• [Directions for this task] Return only those lines of the records below in which "课上重点图解" appears.
------------
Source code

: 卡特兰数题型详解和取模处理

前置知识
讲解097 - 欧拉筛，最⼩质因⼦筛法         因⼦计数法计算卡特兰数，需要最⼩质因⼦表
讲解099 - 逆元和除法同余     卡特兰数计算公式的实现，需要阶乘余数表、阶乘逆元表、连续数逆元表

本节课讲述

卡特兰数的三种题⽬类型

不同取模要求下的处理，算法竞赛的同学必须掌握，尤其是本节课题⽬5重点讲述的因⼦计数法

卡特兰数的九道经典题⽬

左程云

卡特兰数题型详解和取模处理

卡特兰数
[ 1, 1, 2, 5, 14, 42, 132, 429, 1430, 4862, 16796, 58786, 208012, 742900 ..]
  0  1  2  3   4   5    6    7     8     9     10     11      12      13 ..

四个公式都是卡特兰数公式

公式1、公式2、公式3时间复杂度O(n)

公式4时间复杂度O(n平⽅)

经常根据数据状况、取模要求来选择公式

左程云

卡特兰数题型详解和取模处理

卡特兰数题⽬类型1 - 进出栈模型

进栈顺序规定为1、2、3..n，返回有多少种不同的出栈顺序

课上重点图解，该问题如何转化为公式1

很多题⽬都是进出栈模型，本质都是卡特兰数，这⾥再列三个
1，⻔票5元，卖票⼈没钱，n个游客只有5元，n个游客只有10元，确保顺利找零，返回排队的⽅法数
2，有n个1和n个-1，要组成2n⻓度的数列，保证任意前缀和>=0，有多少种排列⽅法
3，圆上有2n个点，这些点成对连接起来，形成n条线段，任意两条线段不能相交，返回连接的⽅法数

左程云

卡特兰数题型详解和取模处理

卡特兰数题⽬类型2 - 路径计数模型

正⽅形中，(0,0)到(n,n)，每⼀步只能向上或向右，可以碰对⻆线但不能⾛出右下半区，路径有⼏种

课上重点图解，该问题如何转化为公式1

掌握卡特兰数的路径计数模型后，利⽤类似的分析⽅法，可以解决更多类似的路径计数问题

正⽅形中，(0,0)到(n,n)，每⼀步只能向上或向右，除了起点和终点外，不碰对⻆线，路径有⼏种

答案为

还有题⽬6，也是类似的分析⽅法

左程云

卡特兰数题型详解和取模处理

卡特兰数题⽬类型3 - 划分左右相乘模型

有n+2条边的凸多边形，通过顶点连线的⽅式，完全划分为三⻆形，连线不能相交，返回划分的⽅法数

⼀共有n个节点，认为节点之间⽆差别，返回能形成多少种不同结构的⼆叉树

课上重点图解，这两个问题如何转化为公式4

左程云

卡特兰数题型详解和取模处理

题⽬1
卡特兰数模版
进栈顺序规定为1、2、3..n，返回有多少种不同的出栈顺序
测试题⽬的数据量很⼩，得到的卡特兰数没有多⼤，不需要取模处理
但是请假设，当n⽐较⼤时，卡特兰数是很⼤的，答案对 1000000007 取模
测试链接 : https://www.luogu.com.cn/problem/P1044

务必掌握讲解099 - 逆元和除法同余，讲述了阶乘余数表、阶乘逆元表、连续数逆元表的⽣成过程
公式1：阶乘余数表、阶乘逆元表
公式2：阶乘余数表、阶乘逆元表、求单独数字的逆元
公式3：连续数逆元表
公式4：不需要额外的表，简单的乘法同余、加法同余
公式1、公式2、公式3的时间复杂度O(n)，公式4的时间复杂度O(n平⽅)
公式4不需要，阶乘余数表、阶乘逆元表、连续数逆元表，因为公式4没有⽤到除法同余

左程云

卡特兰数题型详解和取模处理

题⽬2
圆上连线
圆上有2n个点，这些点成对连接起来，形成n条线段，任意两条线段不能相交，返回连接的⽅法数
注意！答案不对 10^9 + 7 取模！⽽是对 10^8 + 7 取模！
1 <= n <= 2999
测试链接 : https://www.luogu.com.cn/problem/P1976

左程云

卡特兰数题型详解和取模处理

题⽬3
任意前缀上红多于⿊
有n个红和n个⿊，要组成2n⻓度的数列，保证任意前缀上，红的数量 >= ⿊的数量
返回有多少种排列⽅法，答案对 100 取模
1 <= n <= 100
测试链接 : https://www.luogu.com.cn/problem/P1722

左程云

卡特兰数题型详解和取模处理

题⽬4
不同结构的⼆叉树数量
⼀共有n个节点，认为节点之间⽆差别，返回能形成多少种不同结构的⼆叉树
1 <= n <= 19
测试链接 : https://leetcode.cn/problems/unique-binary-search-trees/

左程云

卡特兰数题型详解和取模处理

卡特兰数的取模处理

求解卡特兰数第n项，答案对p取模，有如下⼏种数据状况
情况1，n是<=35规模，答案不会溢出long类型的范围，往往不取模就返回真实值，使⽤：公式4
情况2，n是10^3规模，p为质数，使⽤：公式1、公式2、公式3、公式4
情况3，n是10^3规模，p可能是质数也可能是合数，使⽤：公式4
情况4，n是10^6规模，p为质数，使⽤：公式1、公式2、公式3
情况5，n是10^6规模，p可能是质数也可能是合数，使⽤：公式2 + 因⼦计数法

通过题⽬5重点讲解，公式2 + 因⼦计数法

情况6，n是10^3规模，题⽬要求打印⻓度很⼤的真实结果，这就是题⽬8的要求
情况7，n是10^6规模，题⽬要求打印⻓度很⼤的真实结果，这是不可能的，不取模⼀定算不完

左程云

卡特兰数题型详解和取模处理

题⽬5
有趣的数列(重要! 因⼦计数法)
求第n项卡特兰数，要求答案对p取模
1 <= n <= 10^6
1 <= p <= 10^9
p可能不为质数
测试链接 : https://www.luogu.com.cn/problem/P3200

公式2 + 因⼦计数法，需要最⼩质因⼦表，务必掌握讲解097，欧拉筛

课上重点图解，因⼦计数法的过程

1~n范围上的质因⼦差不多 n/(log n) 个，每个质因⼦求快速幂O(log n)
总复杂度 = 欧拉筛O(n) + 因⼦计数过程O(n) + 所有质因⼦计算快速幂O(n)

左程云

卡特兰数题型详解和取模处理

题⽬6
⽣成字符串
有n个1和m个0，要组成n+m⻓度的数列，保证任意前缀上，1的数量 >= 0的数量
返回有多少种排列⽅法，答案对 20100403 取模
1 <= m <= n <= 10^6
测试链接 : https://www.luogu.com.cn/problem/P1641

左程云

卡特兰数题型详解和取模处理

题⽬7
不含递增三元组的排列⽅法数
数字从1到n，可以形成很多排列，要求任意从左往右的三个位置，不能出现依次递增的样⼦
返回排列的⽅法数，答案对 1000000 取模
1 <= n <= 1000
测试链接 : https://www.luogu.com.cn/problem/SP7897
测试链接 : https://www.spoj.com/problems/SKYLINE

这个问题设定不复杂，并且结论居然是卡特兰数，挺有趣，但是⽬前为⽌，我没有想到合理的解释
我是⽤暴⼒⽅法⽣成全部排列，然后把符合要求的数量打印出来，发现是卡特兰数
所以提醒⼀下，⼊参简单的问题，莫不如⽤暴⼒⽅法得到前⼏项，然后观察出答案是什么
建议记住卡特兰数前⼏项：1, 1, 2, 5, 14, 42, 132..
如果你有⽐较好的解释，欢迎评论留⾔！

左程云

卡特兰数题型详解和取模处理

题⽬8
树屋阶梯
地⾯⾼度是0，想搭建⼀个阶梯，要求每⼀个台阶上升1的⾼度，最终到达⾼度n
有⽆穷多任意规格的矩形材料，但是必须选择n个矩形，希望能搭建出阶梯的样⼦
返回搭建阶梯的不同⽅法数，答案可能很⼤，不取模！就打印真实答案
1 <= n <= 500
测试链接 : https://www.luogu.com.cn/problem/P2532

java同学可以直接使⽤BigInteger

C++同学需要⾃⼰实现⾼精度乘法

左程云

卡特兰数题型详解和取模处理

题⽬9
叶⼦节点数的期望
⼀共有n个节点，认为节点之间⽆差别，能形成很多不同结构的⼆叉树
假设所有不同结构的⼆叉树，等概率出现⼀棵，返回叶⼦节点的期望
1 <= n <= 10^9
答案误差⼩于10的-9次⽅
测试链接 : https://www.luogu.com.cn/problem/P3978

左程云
------------
• [Result for this task]
课上重点图解，该问题如何转化为公式1
课上重点图解，该问题如何转化为公式1
课上重点图解，这两个问题如何转化为公式4
课上重点图解，因⼦计数法的过程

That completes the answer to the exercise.